Exercise description — With the images removed, write out each record exactly as given.
⁂
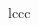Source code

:\documentclass[12pt]{ucsddissertation}
\begin{document}
\begin{CJK*}{UTF8}{gbsn}
\begin{deluxetable}{lccc}

\end{deluxetable}
\end{CJK*}
\end{document}
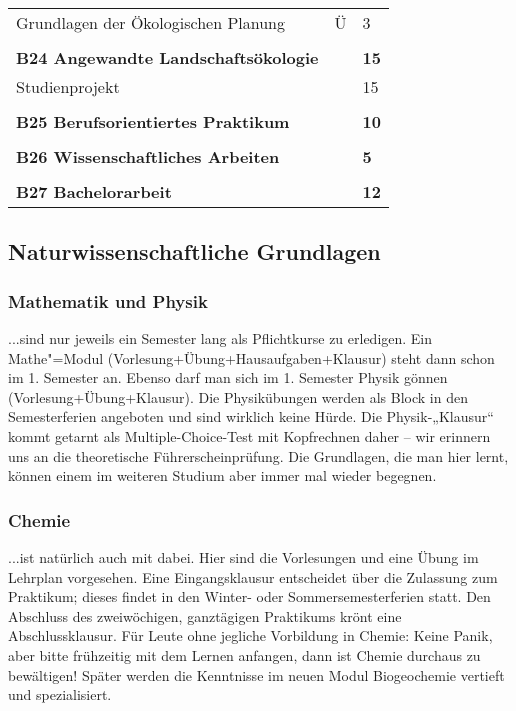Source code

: \begin{longtable}{p{} p{} p{}}
Grundlagen der Ökologischen Planung & Ü & 3\\
&&\\
\textbf{B24 Angewandte Landschaftsökologie} && \textbf{15}\\
Studienprojekt & & 15\\
&&\\
\textbf{B25 Berufsorientiertes Praktikum} & & \textbf{10}\\
&&\\
\textbf{B26 Wissenschaftliches Arbeiten} & & \textbf{5}\\
&&\\
\textbf{B27 Bachelorarbeit} && \textbf{12}\\
\end{longtable}

\subsection*{Naturwissenschaftliche Grundlagen}
\subsubsection*{Mathematik und Physik}
...sind nur jeweils ein Semester lang als Pﬂichtkurse zu erledigen. Ein Mathe"=Modul (Vorlesung+Übung+Hausaufgaben+Klausur) steht dann schon im 1. Semester an. Ebenso darf man sich im 1. Semester Physik gönnen (Vorlesung+Übung+Klausur). Die Physikübungen werden als Block in den Semesterferien angeboten und sind wirklich keine Hürde. Die Physik-„Klausur“ kommt getarnt als Multiple-Choice-Test mit Kopfrechnen daher – wir erinnern uns an die theoretische Führerscheinprüfung. Die Grundlagen, die man hier lernt, können einem im weiteren Studium aber immer mal wieder begegnen.

\subsubsection*{Chemie}
...ist natürlich auch mit dabei. Hier sind die Vorlesungen und eine Übung im Lehrplan vorgesehen. Eine Eingangsklausur entscheidet über die Zulassung zum Praktikum; dieses ﬁndet in den Winter- oder Sommersemesterferien statt. Den Abschluss des zweiwöchigen, ganztägigen Praktikums krönt eine Abschlussklausur. Für Leute ohne jegliche Vorbildung in Chemie: Keine Panik, aber bitte frühzeitig mit dem Lernen anfangen, dann ist Chemie durchaus zu bewältigen! Später werden die Kenntnisse im neuen Modul Biogeochemie vertieft und spezialisiert.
⁂
Response to this exercise —
Source code

:\documentclass[12pt]{ucsddissertation}
\begin{document}
\begin{CJK*}{UTF8}{gbsn}
\begin{deluxetable}{lccc}

\end{deluxetable}
\end{CJK*}
\end{document}
Source code

: \begin{longtable}{p{} p{} p{}}
Grundlagen der Ökologischen Planung & Ü & 3\\
&&\\
\textbf{B24 Angewandte Landschaftsökologie} && \textbf{15}\\
Studienprojekt & & 15\\
&&\\
\textbf{B25 Berufsorientiertes Praktikum} & & \textbf{10}\\
&&\\
\textbf{B26 Wissenschaftliches Arbeiten} & & \textbf{5}\\
&&\\
\textbf{B27 Bachelorarbeit} && \textbf{12}\\
\end{longtable}

\subsection*{Naturwissenschaftliche Grundlagen}
\subsubsection*{Mathematik und Physik}
...sind nur jeweils ein Semester lang als Pﬂichtkurse zu erledigen. Ein Mathe"=Modul (Vorlesung+Übung+Hausaufgaben+Klausur) steht dann schon im 1. Semester an. Ebenso darf man sich im 1. Semester Physik gönnen (Vorlesung+Übung+Klausur). Die Physikübungen werden als Block in den Semesterferien angeboten und sind wirklich keine Hürde. Die Physik-„Klausur“ kommt getarnt als Multiple-Choice-Test mit Kopfrechnen daher – wir erinnern uns an die theoretische Führerscheinprüfung. Die Grundlagen, die man hier lernt, können einem im weiteren Studium aber immer mal wieder begegnen.

\subsubsection*{Chemie}
...ist natürlich auch mit dabei. Hier sind die Vorlesungen und eine Übung im Lehrplan vorgesehen. Eine Eingangsklausur entscheidet über die Zulassung zum Praktikum; dieses ﬁndet in den Winter- oder Sommersemesterferien statt. Den Abschluss des zweiwöchigen, ganztägigen Praktikums krönt eine Abschlussklausur. Für Leute ohne jegliche Vorbildung in Chemie: Keine Panik, aber bitte frühzeitig mit dem Lernen anfangen, dann ist Chemie durchaus zu bewältigen! Später werden die Kenntnisse im neuen Modul Biogeochemie vertieft und spezialisiert.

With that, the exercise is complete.